Thursday, 29 November 2012

Wolfgang's Vault


Wolfgang's Vault is a private music-focused company established in 2003.  It's dedicated to the restoration and archiving of live concert recordings in audio and video format and the sale of music memorabilia. The  concept began with the collection of the late promoter Bill Graham who died in a helicopter crash in 1991.  Other music and memorabilia archives have been added since.   It was called "the most important collection of rock memorabilia and recordings ever assembled in one business," by The Wall Street Journal on December 13, 2005.
In Wolfgang’s Vault, you’ll find a number of recordings of Van Morrison live in concert.  One of the recordings attracting most attention is his Cyprus Avenue from the September 23, 1970 concert at the Fillmore East.  It's a wonderfully unique eight-and-a-half-minute rendition.  Those who have seen Morrison perform live in any era tend to describe it as an experience highly distinct from hearing him sing on record, and ultimately a necessary one for those seeking to fully appreciate his work. These archived concert videos are must for any fan and can be watched for free.   

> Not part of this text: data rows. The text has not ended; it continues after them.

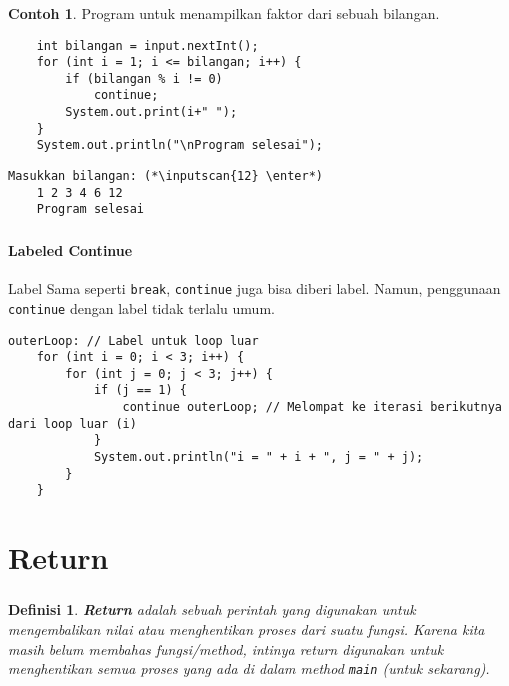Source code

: \documentclass[aspectratio=169]{beamer}
\newtheorem*{definisi}{Definisi}
\theoremstyle{definition}
\newtheorem*{contoh}{Contoh}
\newcommand{\enter}{\raisebox{-1.8pt}{\begin{tikzpicture}[scale=0.3]
    \draw[thin,fill=gray] (0,0) rectangle (2,1);
    \draw (0.3,0.3) -- (0.7,0.3)--(0.7,0.6);     
\end{tikzpicture}}}
\newcommand{\inputscan}[1]{\raisebox{0pt}[1pt]{\colorbox{darkgray}{#1}}}
\begin{document}
    \begin{frame}[fragile]
        \frametitle{\insertsection}
        \begin{contoh}
            Program untuk menampilkan faktor dari sebuah bilangan.
        \end{contoh}
        \begin{lstlisting}
    int bilangan = input.nextInt();
    for (int i = 1; i <= bilangan; i++) {
        if (bilangan % i != 0)
            continue;
        System.out.print(i+" ");
    }
    System.out.println("\nProgram selesai");
        \end{lstlisting}
        \begin{lstlisting}[style=output]
    Masukkan bilangan: (*\inputscan{12} \enter*)
    1 2 3 4 6 12
    Program selesai
        \end{lstlisting}
    \end{frame}

    \begin{frame}[fragile]
        \frametitle{\insertsection}
        \framesubtitle{Labeled Continue}
        \begin{block}{Label}
            Sama seperti \texttt{break}, \texttt{continue} juga bisa diberi label. Namun, penggunaan \texttt{continue} dengan label tidak terlalu umum.
        \end{block}
        \begin{lstlisting}[style=standard,firstnumber=9,caption={Labeled Continue}]
    outerLoop: // Label untuk loop luar
    for (int i = 0; i < 3; i++) {
        for (int j = 0; j < 3; j++) {
            if (j == 1) {
                continue outerLoop; // Melompat ke iterasi berikutnya dari loop luar (i)
            }
            System.out.println("i = " + i + ", j = " + j);
        }
    }
        \end{lstlisting}
    \end{frame}

    \section{Return}
    \begin{frame}
        \frametitle{\insertsection}
        \begin{definisi}
            \textbf{Return} adalah sebuah perintah yang digunakan untuk mengembalikan nilai atau menghentikan proses dari suatu fungsi. Karena kita masih belum membahas fungsi/method, intinya return digunakan untuk menghentikan semua proses yang ada di dalam method \texttt{main} (untuk sekarang).
        \end{definisi}
    \end{frame}
\end{document}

The name Wolfgang's Vault is drawn from the iconic concert promoter Bill Graham's real name.  He was born Wolodia Grajonca in Berlin in 1931.  He was known as 'Wolfgang'.  Eventually he escaped Nazi Germany to grow up in a foster home in the Bronx and changed his name at the age of 18.

He moved to San Francisco where he became one of the leading figures associated with the music of the 1960s.  He also began to collect footage of the artists he promoted.   

Beginning in the late ‘60s, Graham recorded thousands of performances, which he stored on tapes in the basement of the Bill Graham Presents headquarters. Bill Sagan acquired these archives in 2003, and had the tapes restored and digitised for presentation on the Concert Vault of audio recordings. In February 2006, Wolfgang’s Vault launched Vault Radio to allow fans of the music to hear some of these recordings. In an article about Vault Radio, the Washington Times noted “lovers of classic rock will not find a better historical source for their favourite music anywhere on the Internet.”Small wonder, then, that the internet archive which bears his name contains so much compelling vintage concert footage. Browse it by performer, and you’ll spot many of the names you’d expect to: Jefferson Airplane, The Band, The Grateful Dead. But dig even deeper and you’ll find real surprises, like Yoko Ono playing Giants Stadium in 1986 and a vast cache of songs, captured on thrillingly lo-fi video, performed by visually pioneering and media-satirising new wave band The Tubes. An afternoon spent in Wolfgang’s Vault makes a fine primer on the most enduring rock played in Graham’s heyday, but also yields some delightfully odd performances you’d never expect to see today.

Offering memorabilia at the site launched in 2003 and includes photography, vintage poster art, rock clothing, vintage audio concert recordings. The Video Vault was added in 2011.